Building a product operations function from scratch is one of the most leveraged moves a growing product organization can make. Done well, product ops adds capacity to every product manager on the team, raises the quality of decisions across the organization, and creates infrastructure that compounds. Done poorly, it adds overhead without delivering value and becomes a target for the next cost-cutting round. The difference comes down to building the right stack: the right tools, the right processes, and the right first hires.
The first layer is data infrastructure. Most product teams at scale-up companies have grown their analytics stack organically — a product analytics tool (Amplitude or Mixpanel), an experimentation tool (LaunchDarkly, Optimizely, or in-house), a data warehouse (Snowflake or BigQuery), and a BI tool (Looker or Mode). Each was adopted by a different team at a different time. The product ops function's first data-infrastructure job is to make these tools work together — define the metric taxonomy that everyone uses, ensure instrumentation consistency, and make the data accessible to product managers and engineers without their needing to be SQL experts.
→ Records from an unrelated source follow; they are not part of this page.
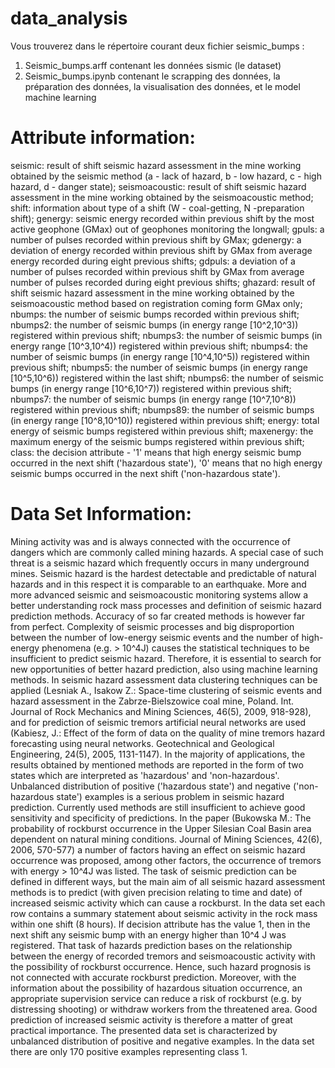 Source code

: # data_analysis

Vous trouverez dans le répertoire courant deux fichier seismic_bumps : 
1. Seismic_bumps.arff contenant les données sismic (le dataset)
2. Seismic_bumps.ipynb contenant le scrapping des données, la préparation des données, la visualisation des données, et le model machine learning

# Attribute information:
seismic: result of shift seismic hazard assessment in the mine working obtained by the seismic method (a - lack of hazard, b - low hazard, c - high hazard, d - danger state);
seismoacoustic: result of shift seismic hazard assessment in the mine working obtained by the seismoacoustic method;
shift: information about type of a shift (W - coal-getting, N -preparation shift);
genergy: seismic energy recorded within previous shift by the most active geophone (GMax) out of geophones monitoring the longwall;
gpuls: a number of pulses recorded within previous shift by GMax;
gdenergy: a deviation of energy recorded within previous shift by GMax from average energy recorded during eight previous shifts;
gdpuls: a deviation of a number of pulses recorded within previous shift by GMax from average number of pulses recorded during eight previous shifts;
ghazard: result of shift seismic hazard assessment in the mine working obtained by the seismoacoustic method based on registration coming form GMax only;
nbumps: the number of seismic bumps recorded within previous shift;
nbumps2: the number of seismic bumps (in energy range [10^2,10^3)) registered within previous shift;
nbumps3: the number of seismic bumps (in energy range [10^3,10^4)) registered within previous shift;
nbumps4: the number of seismic bumps (in energy range [10^4,10^5)) registered within previous shift;
nbumps5: the number of seismic bumps (in energy range [10^5,10^6)) registered within the last shift;
nbumps6: the number of seismic bumps (in energy range [10^6,10^7)) registered within previous shift;
nbumps7: the number of seismic bumps (in energy range [10^7,10^8)) registered within previous shift;
nbumps89: the number of seismic bumps (in energy range [10^8,10^10)) registered within previous shift;
energy: total energy of seismic bumps registered within previous shift;
maxenergy: the maximum energy of the seismic bumps registered within previous shift;
class: the decision attribute - '1' means that high energy seismic bump occurred in the next shift ('hazardous state'), '0' means that no high energy seismic bumps occurred in the next shift ('non-hazardous state').



# Data Set Information:

Mining activity was and is always connected with the occurrence of dangers which are commonly called 
mining hazards. A special case of such threat is a seismic hazard which frequently occurs in many 
underground mines. Seismic hazard is the hardest detectable and predictable of natural hazards and in 
this respect it is comparable to an earthquake. More and more advanced seismic and seismoacoustic 
monitoring systems allow a better understanding rock mass processes and definition of seismic hazard 
prediction methods. Accuracy of so far created methods is however far from perfect. Complexity of 
seismic processes and big disproportion between the number of low-energy seismic events and the number 
of high-energy phenomena (e.g. > 10^4J) causes the statistical techniques to be insufficient to predict 
seismic hazard. Therefore, it is essential to search for new opportunities of better hazard prediction, 
also using machine learning methods. In seismic hazard assessment data clustering techniques can be 
applied (Lesniak A., Isakow Z.: Space-time clustering of seismic events and hazard assessment in the 
Zabrze-Bielszowice coal mine, Poland. Int. Journal of Rock Mechanics and Mining Sciences, 46(5), 2009, 
918-928), and for prediction of seismic tremors artificial neural networks are used (Kabiesz, J.: Effect 
of the form of data on the quality of mine tremors hazard forecasting using neural networks. 
Geotechnical and Geological Engineering, 24(5), 2005, 1131-1147). In the majority of applications, the 
results obtained by mentioned methods are reported in the form of two states which are interpreted as 
'hazardous' and 'non-hazardous'. Unbalanced distribution of positive ('hazardous state') and negative 
('non-hazardous state') examples is a serious problem in seismic hazard prediction. Currently used 
methods are still insufficient to achieve good sensitivity and specificity of predictions. In the paper 
(Bukowska M.: The probability of rockburst occurrence in the Upper Silesian Coal Basin area dependent on 
natural mining conditions. Journal of Mining Sciences, 42(6), 2006, 570-577) a number of factors having 
an effect on seismic hazard occurrence was proposed, among other factors, the occurrence of tremors with 
energy > 10^4J was listed. The task of seismic prediction can be defined in different ways, but the main 
aim of all seismic hazard assessment methods is to predict (with given precision relating to time and 
date) of increased seismic activity which can cause a rockburst. In the data set each row contains a 
summary statement about seismic activity in the rock mass within one shift (8 hours). If decision 
attribute has the value 1, then in the next shift any seismic bump with an energy higher than 10^4 J was 
registered. That task of hazards prediction bases on the relationship between the energy of recorded 
tremors and seismoacoustic activity with the possibility of rockburst occurrence. Hence, such hazard 
prognosis is not connected with accurate rockburst prediction. Moreover, with the information about the 
possibility of hazardous situation occurrence, an appropriate supervision service can reduce a risk of 
rockburst (e.g. by distressing shooting) or withdraw workers from the threatened area. Good prediction 
of increased seismic activity is therefore a matter of great practical importance. The presented data 
set is characterized by unbalanced distribution of positive and negative examples. In the data set there 
are only 170 positive examples representing class 1.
The second layer is process infrastructure. Product organizations run on a set of recurring processes: quarterly planning, OKR review, roadmap maintenance, release review, customer feedback aggregation, executive product review, post-launch retrospectives. Each of these can be designed well or poorly. The product ops function owns the design of these processes and the templates and tooling that make them efficient. A good product ops team can turn a 4-hour quarterly planning meeting into a 2-hour one by improving the pre-read materials and the meeting structure.
The third layer is people infrastructure. Product ops works closely with talent, engineering ops, design ops, and finance to support the product organization's hiring, onboarding, internal mobility, and career-development processes. A new product manager joining the team can be productive in week one if the onboarding materials are good and in week six if they're not. Product ops makes the difference.
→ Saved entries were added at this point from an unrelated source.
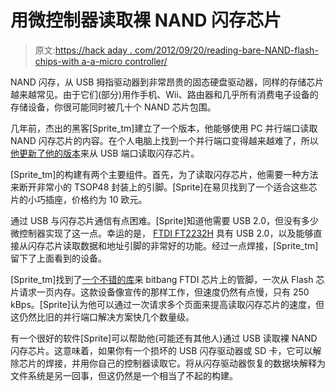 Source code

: # 用微控制器读取裸 NAND 闪存芯片

> 原文:[https://hack aday . com/2012/09/20/reading-bare-NAND-flash-chips-with a-a-micro controller/](https://hackaday.com/2012/09/20/reading-bare-nand-flash-chips-with-a-microcontroller/)

NAND 闪存，从 USB 拇指驱动器到非常昂贵的固态硬盘驱动器，同样的存储芯片越来越常见。由于它们(部分)用作手机、Wii、路由器和几乎所有消费电子设备的存储设备，你很可能同时被几十个 NAND 芯片包围。

几年前，杰出的黑客[Sprite_tm]建立了一个版本，他能够使用 PC 并行端口读取 NAND 闪存芯片的内容。在个人电脑上找到一个并行端口变得越来越难了，所以[他更新了他的版本](http://spritesmods.com/?f=had&art=ftdinand)来从 USB 端口读取闪存芯片。

[Sprite_tm]的构建有两个主要组件。首先，为了读取闪存芯片，他需要一种方法来断开非常小的 TSOP48 封装上的引脚。[Sprite]在易贝找到了一个适合这些芯片的小巧插座，价格约为 10 欧元。

通过 USB 与闪存芯片通信有点困难。[Sprite]知道他需要 USB 2.0，但没有多少微控制器实现了这一点。幸运的是， [FTDI FT2232H](http://www.ftdichip.com/Products/ICs/FT2232H.htm) 具有 USB 2.0，以及能够直接从闪存芯片读取数据和地址引脚的非常好的功能。经过一点焊接，[Sprite_tm]留下了上面看到的设备。

[Sprite_tm]找到了[一个不错的库](http://www.intra2net.com/en/developer/libftdi/)来 bitbang FTDI 芯片上的管脚，一次从 Flash 芯片请求一页内存。这款设备像宣传的那样工作，但速度仍然有点慢，只有 250 kBps。[Sprite]认为他可以通过一次请求多个页面来提高读取闪存芯片的速度，但这仍然比旧的并行端口解决方案快几个数量级。

有一个很好的软件[Sprite]可以帮助他(可能还有其他人)通过 USB 读取裸 NAND 闪存芯片。这意味着，如果你有一个损坏的 USB 闪存驱动器或 SD 卡，它可以解除芯片的焊接，并用你自己的控制器读取它。将从闪存驱动器恢复的数据块解释为文件系统是另一回事，但这仍然是一个相当了不起的构建。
First hires matter disproportionately. The first product ops hire should be a senior individual contributor who can do the work hands-on while also designing the function. Hiring a director or VP first is a common mistake — the function doesn't have enough structure yet for a leader to direct, and the most expensive hire will end up doing IC work anyway because there's no one else to do it. The right first hire is a 6 to 10 year veteran who has done product ops or adjacent work at a scale-up before and who is comfortable with ambiguity.
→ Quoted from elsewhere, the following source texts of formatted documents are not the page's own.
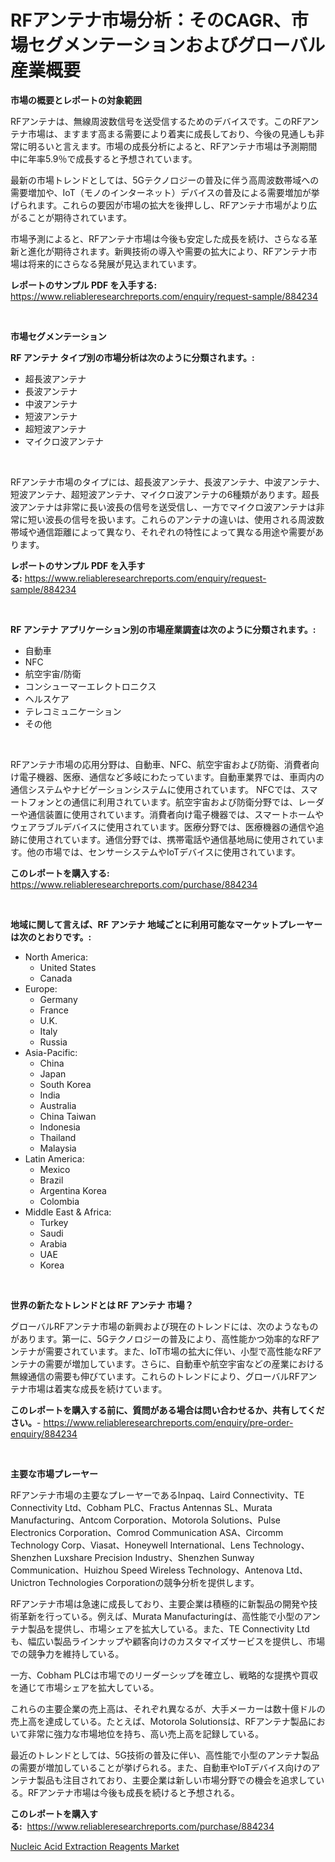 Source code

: <p><h1>RFアンテナ市場分析：そのCAGR、市場セグメンテーションおよびグローバル産業概要</h1></p><p><strong>市場の概要とレポートの対象範囲</strong></p>
<p><p>RFアンテナは、無線周波数信号を送受信するためのデバイスです。このRFアンテナ市場は、ますます高まる需要により着実に成長しており、今後の見通しも非常に明るいと言えます。市場の成長分析によると、RFアンテナ市場は予測期間中に年率5.9％で成長すると予想されています。</p><p>最新の市場トレンドとしては、5Gテクノロジーの普及に伴う高周波数帯域への需要増加や、IoT（モノのインターネット）デバイスの普及による需要増加が挙げられます。これらの要因が市場の拡大を後押しし、RFアンテナ市場がより広がることが期待されています。</p><p>市場予測によると、RFアンテナ市場は今後も安定した成長を続け、さらなる革新と進化が期待されます。新興技術の導入や需要の拡大により、RFアンテナ市場は将来的にさらなる発展が見込まれています。</p></p>
<p><strong>レポートのサンプル PDF を入手する:</strong> <a href="https://www.reliableresearchreports.com/enquiry/request-sample/884234">https://www.reliableresearchreports.com/enquiry/request-sample/884234</a></p>
<p>&nbsp;</p>
<p><strong>市場セグメンテーション</strong></p>
<p><strong>RF アンテナ タイプ別の市場分析は次のように分類されます。:</strong></p>
<p><ul><li>超長波アンテナ</li><li>長波アンテナ</li><li>中波アンテナ</li><li>短波アンテナ</li><li>超短波アンテナ</li><li>マイクロ波アンテナ</li></ul></p>
<p>&nbsp;</p>
<p><p>RFアンテナ市場のタイプには、超長波アンテナ、長波アンテナ、中波アンテナ、短波アンテナ、超短波アンテナ、マイクロ波アンテナの6種類があります。超長波アンテナは非常に長い波長の信号を送受信し、一方でマイクロ波アンテナは非常に短い波長の信号を扱います。これらのアンテナの違いは、使用される周波数帯域や通信距離によって異なり、それぞれの特性によって異なる用途や需要があります。</p></p>
<p><strong>レポートのサンプル PDF を入手する:</strong>&nbsp;<a href="https://www.reliableresearchreports.com/enquiry/request-sample/884234">https://www.reliableresearchreports.com/enquiry/request-sample/884234</a></p>
<p>&nbsp;</p>
<p><strong> RF アンテナ アプリケーション別の市場産業調査は次のように分類されます。:</strong></p>
<p><ul><li>自動車</li><li>NFC</li><li>航空宇宙/防衛</li><li>コンシューマーエレクトロニクス</li><li>ヘルスケア</li><li>テレコミュニケーション</li><li>その他</li></ul></p>
<p>&nbsp;</p>
<p><p>RFアンテナ市場の応用分野は、自動車、NFC、航空宇宙および防衛、消費者向け電子機器、医療、通信など多岐にわたっています。自動車業界では、車両内の通信システムやナビゲーションシステムに使用されています。 NFCでは、スマートフォンとの通信に利用されています。航空宇宙および防衛分野では、レーダーや通信装置に使用されています。消費者向け電子機器では、スマートホームやウェアラブルデバイスに使用されています。医療分野では、医療機器の通信や追跡に使用されています。通信分野では、携帯電話や通信基地局に使用されています。他の市場では、センサーシステムやIoTデバイスに使用されています。</p></p>
<p><strong>このレポートを購入する:</strong>&nbsp; <a href="https://www.reliableresearchreports.com/purchase/884234">https://www.reliableresearchreports.com/purchase/884234</a></p>
<p>&nbsp;</p>
<p><strong>地域に関して言えば、RF アンテナ 地域ごとに利用可能なマーケットプレーヤーは次のとおりです。:</strong></p>
<p><ul>
    <li>
        North America:
        <ul>
            <li>United States</li>
            <li>Canada</li>
        </ul>
    </li>
    <li>
        Europe:
        <ul>
            <li>Germany</li>
            <li>France</li>
            <li>U.K.</li>
            <li>Italy</li>
            <li>Russia</li>
        </ul>
    </li>
    <li>
        Asia-Pacific:
        <ul>
            <li>China</li>
            <li>Japan</li>
            <li>South Korea</li>
            <li>India</li>
            <li>Australia</li>
            <li>China Taiwan</li>
            <li>Indonesia</li>
            <li>Thailand</li>
            <li>Malaysia</li>
        </ul>
    </li>
    <li>
        Latin America:
        <ul>
            <li>Mexico</li>
            <li>Brazil</li>
            <li>Argentina Korea</li>
            <li>Colombia</li>
        </ul>
    </li>
    <li>
        Middle East & Africa:
        <ul>
            <li>Turkey</li>
            <li>Saudi</li>
            <li>Arabia</li>
            <li>UAE</li>
            <li>Korea</li>
        </ul>
    </li>
    </ul></p>
<p>&nbsp;</p>
<p><strong>世界の新たなトレンドとは RF アンテナ 市場？</strong></p>
<p><p>グローバルRFアンテナ市場の新興および現在のトレンドには、次のようなものがあります。第一に、5Gテクノロジーの普及により、高性能かつ効率的なRFアンテナが需要されています。また、IoT市場の拡大に伴い、小型で高性能なRFアンテナの需要が増加しています。さらに、自動車や航空宇宙などの産業における無線通信の需要も伸びています。これらのトレンドにより、グローバルRFアンテナ市場は着実な成長を続けています。</p></p>
<p><strong>このレポートを購入する前に、質問がある場合は問い合わせるか、共有してください。</strong>- <a href="https://www.reliableresearchreports.com/enquiry/pre-order-enquiry/884234">https://www.reliableresearchreports.com/enquiry/pre-order-enquiry/884234</a></p>
<p>&nbsp;</p>
<p><strong>主要な市場プレーヤー</strong></p>
<p><p>RFアンテナ市場の主要なプレーヤーであるInpaq、Laird Connectivity、TE Connectivity Ltd、Cobham PLC、Fractus Antennas SL、Murata Manufacturing、Antcom Corporation、Motorola Solutions、Pulse Electronics Corporation、Comrod Communication ASA、Circomm Technology Corp、Viasat、Honeywell International、Lens Technology、Shenzhen Luxshare Precision Industry、Shenzhen Sunway Communication、Huizhou Speed Wireless Technology、Antenova Ltd、Unictron Technologies Corporationの競争分析を提供します。</p><p>RFアンテナ市場は急速に成長しており、主要企業は積極的に新製品の開発や技術革新を行っている。例えば、Murata Manufacturingは、高性能で小型のアンテナ製品を提供し、市場シェアを拡大している。また、TE Connectivity Ltdも、幅広い製品ラインナップや顧客向けのカスタマイズサービスを提供し、市場での競争力を維持している。</p><p>一方、Cobham PLCは市場でのリーダーシップを確立し、戦略的な提携や買収を通じて市場シェアを拡大している。</p><p>これらの主要企業の売上高は、それぞれ異なるが、大手メーカーは数十億ドルの売上高を達成している。たとえば、Motorola Solutionsは、RFアンテナ製品において非常に強力な市場地位を持ち、高い売上高を記録している。</p><p>最近のトレンドとしては、5G技術の普及に伴い、高性能で小型のアンテナ製品の需要が増加していることが挙げられる。また、自動車やIoTデバイス向けのアンテナ製品も注目されており、主要企業は新しい市場分野での機会を追求している。RFアンテナ市場は今後も成長を続けると予想される。</p></p>
<p><strong>このレポートを購入する:</strong>&nbsp;&nbsp;<a href="https://www.reliableresearchreports.com/purchase/884234">https://www.reliableresearchreports.com/purchase/884234</a></p>
<p><p><a href="https://circular-yam-9b9.notion.site/Global-Nucleic-Acid-Extraction-Reagents-Market-Size-and-Market-Trends-Insights-and-Projections-from-bfcc3ba7c8dc43e2ab54842bfde411a8">Nucleic Acid Extraction Reagents Market</a></p></p>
The second and third hires should be specialists in the function's biggest pain points. If the data infrastructure is the biggest gap, hire a product analytics specialist. If the process infrastructure is the biggest gap, hire someone who has run quarterly planning at a comparable-stage company. If the people infrastructure is the biggest gap, hire someone with talent-operations experience. Resist the temptation to hire generalists for every slot — generalists are useful but specialists drive the early wins.
Tooling investments should follow the people, not lead them. Buying a product ops tool (Productboard, Pendo, Productplan) before you have someone to use it is a recipe for shelfware. Buying tools after you have someone running the function and identifying specific gaps that tools fill is a recipe for adoption.
Two pitfalls to avoid. First, don't let product ops become a meeting-scheduling function. The team should own substantive operational work, not just calendar management. Second, don't let product ops become a chief-of-staff function for the CPO. The team should serve the whole product organization, not just leadership.
Built well, a product ops function pays for itself within the first year through better decisions, faster execution, and higher-quality output across the rest of the product team. The stack — data, process, people — and the first hires are where the function's long-term effectiveness is determined.